Como o artigo que escrevi tem um viés desmistificador dos nossos supostos heróis, fica aqui a pergunta:
Será que o Zumbi dos Palmares não era um “revolucionário” , em sua natureza e seu idealismo, igual a elite monárquica-republicana (Princesa Izabel, D. Pedro I e II, Deodoro, Floriano, entre outros)? (rsrs)
O ensino tradicional de História sempre fez dos nossos personagens históricos heróis mitologizados afim de que se tornassem arquétipos. Tratava-se das necessidades ideológicas dos regimes passados em épocas em que a informação era pouca e o grau de alfabetização menor. Assim, formatava-se com maior facilidade a mente de um povo
Vale lembrar, no entanto, que o suposto heroísmo de Tiradentes ficou aguardando por um século para sair da geladeira tendo em vista que, no Brasil imperial, o alferes era um bandido político segundo as leis criminais da época. E aí fico a indagar se os republicanos não o teriam mitologizado em excesso a partir de 1889?
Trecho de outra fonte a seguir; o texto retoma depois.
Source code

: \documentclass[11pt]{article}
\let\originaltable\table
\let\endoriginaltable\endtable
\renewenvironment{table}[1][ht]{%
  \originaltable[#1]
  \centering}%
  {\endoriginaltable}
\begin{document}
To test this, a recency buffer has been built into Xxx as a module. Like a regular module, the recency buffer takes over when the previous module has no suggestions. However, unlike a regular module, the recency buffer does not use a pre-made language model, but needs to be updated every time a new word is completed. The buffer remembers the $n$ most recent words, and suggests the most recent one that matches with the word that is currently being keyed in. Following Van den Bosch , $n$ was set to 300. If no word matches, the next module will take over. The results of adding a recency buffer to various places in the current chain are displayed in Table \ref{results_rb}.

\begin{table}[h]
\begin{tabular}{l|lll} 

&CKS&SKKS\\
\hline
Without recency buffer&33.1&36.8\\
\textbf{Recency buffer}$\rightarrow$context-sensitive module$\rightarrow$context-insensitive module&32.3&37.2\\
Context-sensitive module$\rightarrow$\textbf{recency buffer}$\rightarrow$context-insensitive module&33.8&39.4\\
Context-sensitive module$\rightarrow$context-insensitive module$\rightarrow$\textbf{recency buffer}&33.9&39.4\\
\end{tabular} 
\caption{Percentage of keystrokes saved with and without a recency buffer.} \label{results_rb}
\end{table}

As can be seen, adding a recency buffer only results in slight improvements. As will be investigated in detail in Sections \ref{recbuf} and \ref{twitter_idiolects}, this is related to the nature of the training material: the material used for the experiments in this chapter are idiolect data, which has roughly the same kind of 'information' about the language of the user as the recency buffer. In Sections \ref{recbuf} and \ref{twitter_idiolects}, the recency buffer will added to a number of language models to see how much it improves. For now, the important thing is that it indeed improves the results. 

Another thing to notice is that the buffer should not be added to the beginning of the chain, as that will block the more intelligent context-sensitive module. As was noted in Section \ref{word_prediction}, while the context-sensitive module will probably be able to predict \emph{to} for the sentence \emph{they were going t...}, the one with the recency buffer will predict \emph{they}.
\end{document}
Quanto ao Zumbi, apesar de não ser grande conhecedor de sua história, penso que o seu movimento possa ter sido uma resistência à escravização, sem alcançar o status de uma revolução do ponto de vista científico,digamos assim. Assim, ele organizou seu quilombo como faziam as tribos africanas que viviam num estágio mais primitivo e ainda distante dos regimes democráticos dos tempos atuais.
Certamente que, se entrássemos numa máquina do tempo, mas preservando os valores morais e políticos que temos, não encontraríamos surpresas ainda maiores? Mas se olharmos pelo lado humano, entenderemos que tais pessoas poderiam ter agido iguais a nós. Ou talvez nem tivéssemos feito tanto se ocupássemos os lugares deles. Até porque nossas ações nem sempre acompanham aquilo que pensamos.